═══ Exercise material

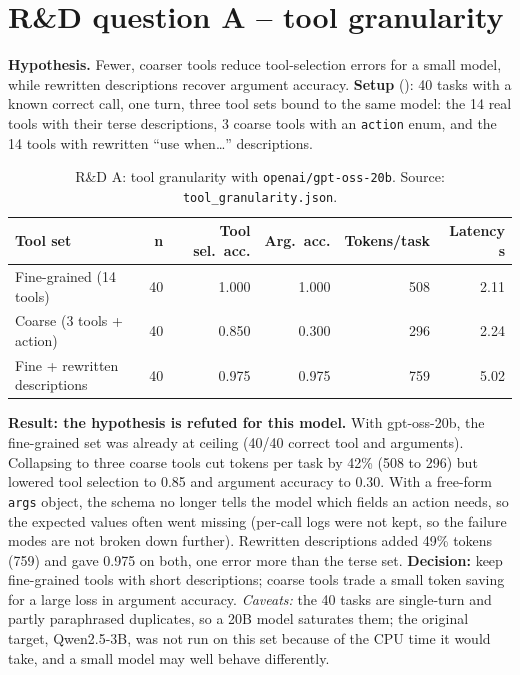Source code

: \documentclass[10pt,a4paper]{article}
\newcommand{\file}[1]{\texttt{\detokenize{#1}}}
\begin{document}
\section{R\&D question A -- tool granularity}
\textbf{Hypothesis.} Fewer, coarser tools reduce tool-selection errors for a small model, while rewritten descriptions recover
argument accuracy. \textbf{Setup} (\file{evals/runners/tool_granularity.py}): 40 tasks with a known correct call, one turn, three
tool sets bound to the same model: the 14 real tools with their terse descriptions, 3 coarse tools with an \texttt{action} enum,
and the 14 tools with rewritten ``use when\ldots'' descriptions.
\begin{table}[t]\centering\small\caption{R\&D A: tool granularity with \texttt{openai/gpt-oss-20b}. Source: \texttt{tool\_granularity.json}.}\label{tab:tools}
\begin{tabular}{lrrrrr}\toprule Tool set & n & Tool sel.\ acc. & Arg.\ acc. & Tokens/task & Latency s\\\midrule
Fine-grained (14 tools) & 40 & 1.000 & 1.000 & 508 & 2.11 \\
Coarse (3 tools + action) & 40 & 0.850 & 0.300 & 296 & 2.24 \\
Fine + rewritten descriptions & 40 & 0.975 & 0.975 & 759 & 5.02 \\
\bottomrule\end{tabular}\end{table}
\textbf{Result: the hypothesis is refuted for this model.} With gpt-oss-20b, the fine-grained set was already at ceiling (40/40 correct
tool and arguments). Collapsing to three coarse tools cut tokens per task by 42\% (508 to 296) but lowered tool selection to 0.85
and argument accuracy to 0.30. With a free-form \texttt{args} object, the schema no longer tells the model which fields an action
needs, so the expected values often went missing (per-call logs were not kept, so the failure modes are not broken down further). Rewritten descriptions added 49\% tokens (759) and gave 0.975 on both, one error more than the terse set. \textbf{Decision:}
keep fine-grained tools with short descriptions; coarse tools trade a small token saving for a large loss in argument
accuracy. \emph{Caveats:} the 40 tasks are single-turn and partly paraphrased duplicates, so a 20B model saturates them; the original
target, Qwen2.5-3B, was not run on this set because of the CPU time it would take, and a small model may well behave differently.
\end{document}
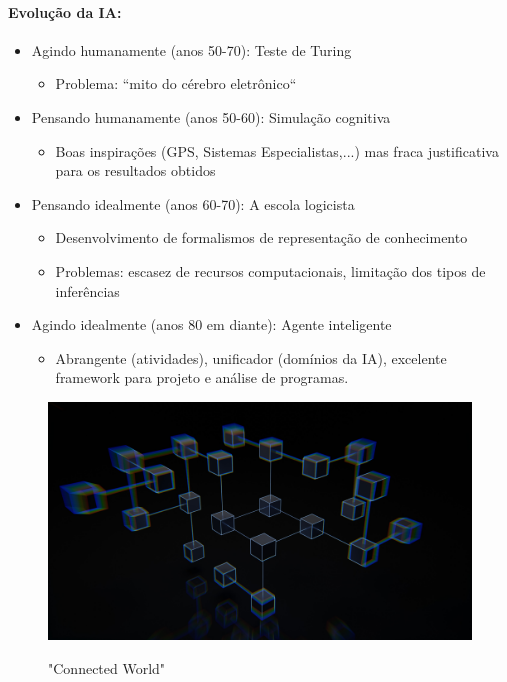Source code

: \documentclass{article}
\begin{document}
\paragraph{Evolução da IA:}
\begin{itemize}
    \item Agindo humanamente (anos 50-70): Teste de Turing \begin{itemize}
        \item Problema: “mito do cérebro eletrônico“
    \end{itemize}
    \item Pensando humanamente (anos 50-60): Simulação cognitiva
    \begin{itemize}
        \item Boas inspirações (GPS, Sistemas Especialistas,...) mas fraca justificativa para os resultados obtidos
    \end{itemize}
    \item Pensando idealmente (anos 60-70): A escola logicista
    \begin{itemize}
        \item Desenvolvimento de formalismos de representação de conhecimento
        \item Problemas: escasez de recursos computacionais, limitação dos tipos de inferências
    \end{itemize}
    \item Agindo idealmente (anos 80 em diante): Agente inteligente
    \begin{itemize}
        \item Abrangente (atividades), unificador (domínios da IA), excelente framework para projeto e análise de programas.
    \end{itemize}
\end{itemize}

\begin{figure}[h!]
    \centering
    \includegraphics[width=\textwidth]{connected-world.jpg}
    \caption{"Connected World"}\cite{IMAGE2}
    \label{fig:my_label}
\end{figure}
\end{document}
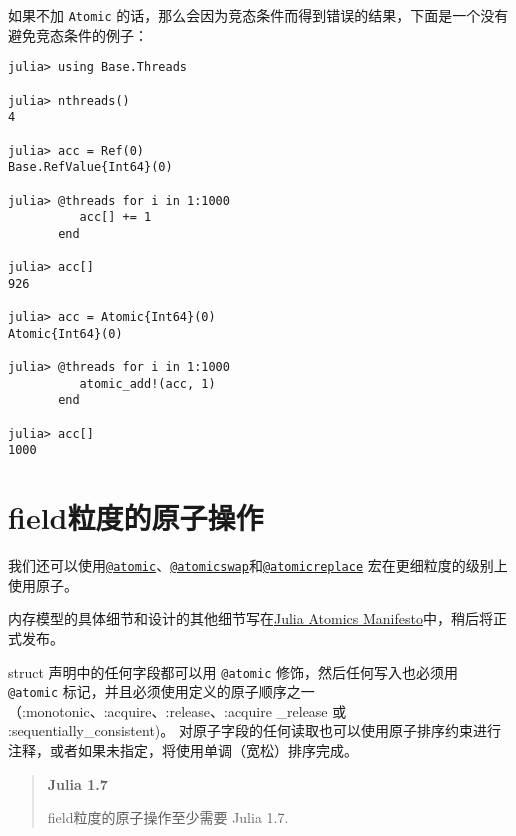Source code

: 如果不加 \texttt{Atomic} 的话，那么会因为竞态条件而得到错误的结果，下面是一个没有避免竞态条件的例子：




\begin{verbatim}
julia> using Base.Threads

julia> nthreads()
4

julia> acc = Ref(0)
Base.RefValue{Int64}(0)

julia> @threads for i in 1:1000
          acc[] += 1
       end

julia> acc[]
926

julia> acc = Atomic{Int64}(0)
Atomic{Int64}(0)

julia> @threads for i in 1:1000
          atomic_add!(acc, 1)
       end

julia> acc[]
1000
\end{verbatim}



\hypertarget{12362166886003697681}{}


\section{field粒度的原子操作}



我们还可以使用\href{@ref Base.@atomic}{\texttt{@atomic}}、\href{@ref Base.@atomicswap}{\texttt{@atomicswap}}和\href{@ref Base.@atomicreplace}{\texttt{@atomicreplace}} 宏在更细粒度的级别上使用原子。



内存模型的具体细节和设计的其他细节写在\href{https://gist.github.com/vtjnash/11b0031f2e2a66c9c24d33e810b34ec0}{Julia Atomics Manifesto}中，稍后将正式发布。



struct 声明中的任何字段都可以用 \texttt{@atomic} 修饰，然后任何写入也必须用 \texttt{@atomic} 标记，并且必须使用定义的原子顺序之一（:monotonic、:acquire、:release、:acquire \_release 或 :sequentially\_consistent)。 对原子字段的任何读取也可以使用原子排序约束进行注释，或者如果未指定，将使用单调（宽松）排序完成。



\begin{quote}
\textbf{Julia 1.7}

field粒度的原子操作至少需要 Julia 1.7.

\end{quote}


\hypertarget{7991639019614529846}{}


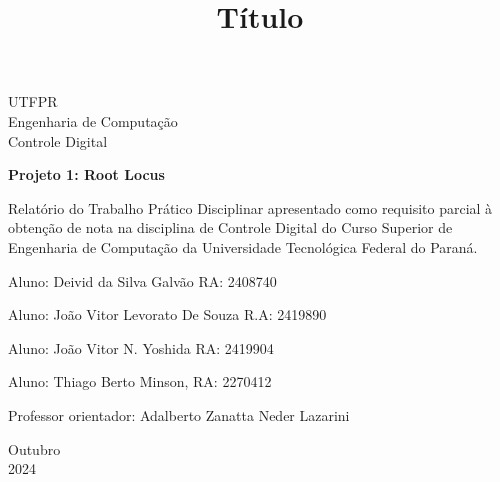 \documentclass[a4paper, 12pt]{article}
\begin{document}
\begin{titlepage}
	\begin{center}
	

		\Huge{UTFPR}\\
		\large{Engenharia de Computação}\\ 
		\large{Controle Digital}\\ 
\vspace{15pt}
        
        \vspace{85pt}
        
		\textbf{\LARGE{Projeto 1: Root Locus}}
		\title{\large{Título}}
			
	\end{center}
\vspace{1,5cm}
	
	\begin{flushright}

   \begin{list}{}{
      \setlength{\leftmargin}{4.5cm}
      \setlength{\rightmargin}{0cm}
      \setlength{\labelwidth}{0pt}
      \setlength{\labelsep}{\leftmargin}}

      \item Relatório do Trabalho Prático Disciplinar apresentado como requisito parcial à obtenção de nota na disciplina de Controle Digital do Curso Superior de Engenharia de Computação da Universidade Tecnológica Federal do Paraná.

      \begin{list}{}{
      \setlength{\leftmargin}{0cm}
      \setlength{\rightmargin}{0cm}
      \setlength{\labelwidth}{0pt}
      \setlength{\labelsep}{\leftmargin}}

                \item Aluno: Deivid da Silva Galvão RA: 2408740\\
               \item  Aluno: João Vitor Levorato De Souza
R.A: 2419890\\
                \item Aluno: João Vitor N. Yoshida RA: 2419904\\
                \item Aluno: Thiago Berto Minson, RA: 2270412\\
            \item Professor orientador:  Adalberto Zanatta Neder Lazarini \

      \end{list}
   \end{list}
\end{flushright}
\vspace{1cm}
\begin{center}
		\vspace{\fill}
		 Outubro\\
		 2024
			\end{center}
\end{titlepage}
\end{document}
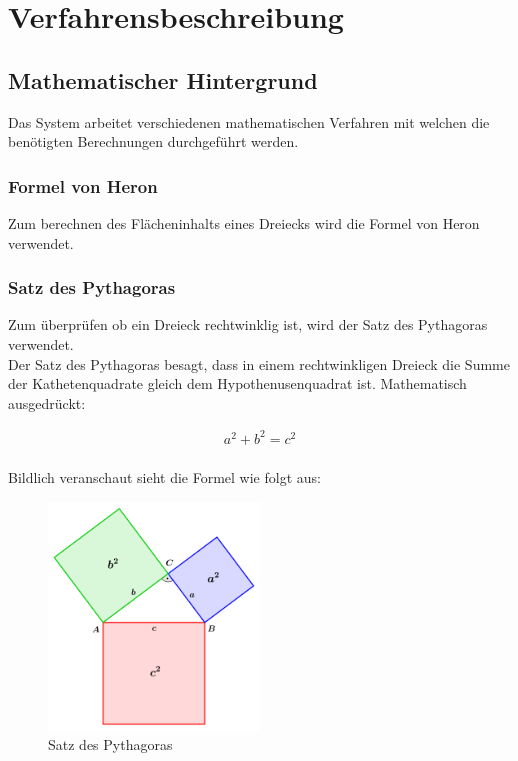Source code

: \chapter{Verfahrensbeschreibung}\label{ch:verfahrensbeschreibung}


\section{Mathematischer Hintergrund}\label{sec:mathematischer_hintergrund}
Das System arbeitet verschiedenen mathematischen Verfahren mit welchen die benötigten Berechnungen durchgeführt werden.

\subsection{Formel von Heron}\label{subsec:formel_von_heron}
Zum berechnen des Flächeninhalts eines Dreiecks wird die Formel von Heron verwendet.

\subsection{Satz des Pythagoras}\label{subsec:satz_des_pythagoras}
Zum überprüfen ob ein Dreieck rechtwinklig ist, wird der Satz des Pythagoras verwendet.
\\
Der Satz des Pythagoras besagt, dass in einem rechtwinkligen Dreieck die Summe der Kathetenquadrate gleich dem Hypothenusenquadrat ist. Mathematisch ausgedrückt:

\begin{align}
    a^2+b^2=c^2\\
\end{align}

Bildlich veranschaut sieht die Formel wie folgt aus:

\begin{figure}
    \centering
    \includegraphics[width=0.5\textwidth]{images/pythagoras.png}
    \caption{Satz des Pythagoras}
    \label{fig:pythagoras}
\end{figure}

══════

▸ Task to complete
Pull out all lines in the data above that include "Agindo".

▸ Answer box
    \item Agindo humanamente (anos 50-70): Teste de Turing \begin{itemize}
    \item Agindo idealmente (anos 80 em diante): Agente inteligente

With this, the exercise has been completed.